▶ _Assigned task_
Each of the entries below is to be written out exactly, and the images skipped.

[Records for this task — start]

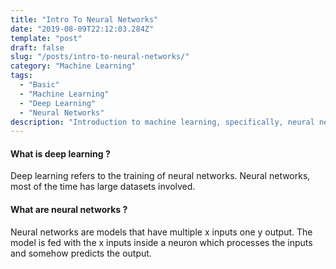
 ```yaml
---
title: "Intro To Neural Networks"
date: "2019-08-09T22:12:03.284Z"
template: "post"
draft: false
slug: "/posts/intro-to-neural-networks/"
category: "Machine Learning"
tags:
  - "Basic"
  - "Machine Learning"
  - "Deep Learning"
  - "Neural Networks"
description: "Introduction to machine learning, specifically, neural networks."
---
```

#### What is deep learning ?
Deep learning refers to the training of neural networks. Neural networks, most of the time has large datasets involved.

#### What are neural networks ?
Neural networks are models that have multiple x inputs one y output. The model is fed with the x inputs inside a neuron which processes the inputs and somehow predicts the output.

[Records for this task — finish]

▶ _Solution to this task_
 ```yaml
---
title: "Intro To Neural Networks"
date: "2019-08-09T22:12:03.284Z"
template: "post"
draft: false
slug: "/posts/intro-to-neural-networks/"
category: "Machine Learning"
tags:
  - "Basic"
  - "Machine Learning"
  - "Deep Learning"
  - "Neural Networks"
description: "Introduction to machine learning, specifically, neural networks."
---
```

#### What is deep learning ?
Deep learning refers to the training of neural networks. Neural networks, most of the time has large datasets involved.

#### What are neural networks ?
Neural networks are models that have multiple x inputs one y output. The model is fed with the x inputs inside a neuron which processes the inputs and somehow predicts the output.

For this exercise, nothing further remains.